Molecular simulation in surface hydration of clay minerals: a review of theory and applications

Clay minerals, which are prevalent gangue minerals, are found in tailings and beneficiation effluent after the extraction of valuable minerals. The surface of clay mineral particles is easy to hydrate, which makes it the main factor restricting tailings separation and wastewater treatment. However, the microscopic mechanism of clay mineral particle surface hydration is not yet systematic.
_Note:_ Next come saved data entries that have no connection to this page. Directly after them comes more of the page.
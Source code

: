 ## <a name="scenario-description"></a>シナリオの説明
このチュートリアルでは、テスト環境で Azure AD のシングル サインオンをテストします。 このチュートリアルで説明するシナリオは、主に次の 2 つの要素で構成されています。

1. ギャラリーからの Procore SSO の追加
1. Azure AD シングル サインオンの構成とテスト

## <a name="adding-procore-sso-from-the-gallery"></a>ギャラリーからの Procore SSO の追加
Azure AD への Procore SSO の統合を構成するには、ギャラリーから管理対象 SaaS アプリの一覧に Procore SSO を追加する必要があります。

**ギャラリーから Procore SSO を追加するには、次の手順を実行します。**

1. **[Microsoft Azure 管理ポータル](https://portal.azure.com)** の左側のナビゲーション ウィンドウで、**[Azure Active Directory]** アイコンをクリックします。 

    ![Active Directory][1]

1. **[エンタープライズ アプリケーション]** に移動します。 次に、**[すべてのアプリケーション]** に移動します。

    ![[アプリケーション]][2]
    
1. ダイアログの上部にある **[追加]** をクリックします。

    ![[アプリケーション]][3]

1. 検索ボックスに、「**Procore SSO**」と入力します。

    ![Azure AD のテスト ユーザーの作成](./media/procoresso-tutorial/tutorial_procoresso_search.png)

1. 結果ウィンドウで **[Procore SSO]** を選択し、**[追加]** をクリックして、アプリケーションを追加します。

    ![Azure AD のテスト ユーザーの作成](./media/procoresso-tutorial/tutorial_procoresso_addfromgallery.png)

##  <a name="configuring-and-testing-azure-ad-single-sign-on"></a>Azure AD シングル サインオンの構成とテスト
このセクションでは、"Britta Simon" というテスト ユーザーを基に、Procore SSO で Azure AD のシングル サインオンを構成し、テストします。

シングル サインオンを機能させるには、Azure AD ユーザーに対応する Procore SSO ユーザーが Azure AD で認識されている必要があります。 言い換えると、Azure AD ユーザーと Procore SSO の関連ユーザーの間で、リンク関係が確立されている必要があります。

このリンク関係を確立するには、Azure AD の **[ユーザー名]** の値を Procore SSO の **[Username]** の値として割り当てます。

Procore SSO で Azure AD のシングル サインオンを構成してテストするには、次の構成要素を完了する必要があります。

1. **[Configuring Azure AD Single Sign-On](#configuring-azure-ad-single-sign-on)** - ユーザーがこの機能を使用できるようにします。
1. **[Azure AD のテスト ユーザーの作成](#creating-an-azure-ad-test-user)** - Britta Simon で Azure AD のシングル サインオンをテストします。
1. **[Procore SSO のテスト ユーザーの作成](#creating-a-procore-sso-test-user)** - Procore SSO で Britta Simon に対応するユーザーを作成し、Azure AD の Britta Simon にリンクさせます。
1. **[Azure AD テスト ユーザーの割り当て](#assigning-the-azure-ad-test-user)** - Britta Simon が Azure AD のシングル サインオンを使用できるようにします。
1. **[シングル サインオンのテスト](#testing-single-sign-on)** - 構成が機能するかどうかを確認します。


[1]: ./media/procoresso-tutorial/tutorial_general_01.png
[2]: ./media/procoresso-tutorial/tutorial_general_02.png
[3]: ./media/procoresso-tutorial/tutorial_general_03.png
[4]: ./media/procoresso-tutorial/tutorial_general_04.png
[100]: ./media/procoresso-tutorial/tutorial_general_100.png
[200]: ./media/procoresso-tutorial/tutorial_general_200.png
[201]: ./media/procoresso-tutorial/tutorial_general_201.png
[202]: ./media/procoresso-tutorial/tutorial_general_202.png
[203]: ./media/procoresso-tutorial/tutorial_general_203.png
In recent years, with the development of molecular simulation theory and the improvement of computational efficiency, density functional theory (DFT) and molecular dynamics (MD) have gradually become a powerful tool for studying the surface hydration of clay mineral particles, which provides new insight into the interaction between the crystal structures of clay minerals and the interfacial interaction in surface hydration of clay mineral particles at the molecular or atomic levels. This article first reviews the basic theory of DFT and MD, then reviews the research progress on clay mineral surface hydration. From the perspective of molecular simulation, a comprehensive discussion of the clay mineral phase structure, the establishment of the supercell surface model, the clay-water interface interaction and the limitations of molecular simulation was conducted. Water molecules can adsorb with different mineral surfaces in slime water through hydrogen bond, which is the basis of surface hydration mechanism. The hydration layer is composed of three water layers with different densities, with a thickness of about 8-10 Å. Water and ions form hydrate cations, which are adsorbed on the surface of clay minerals, change the structure of water layer on the surface of minerals. This article ends with a brief discussion of conclusions and perspectives.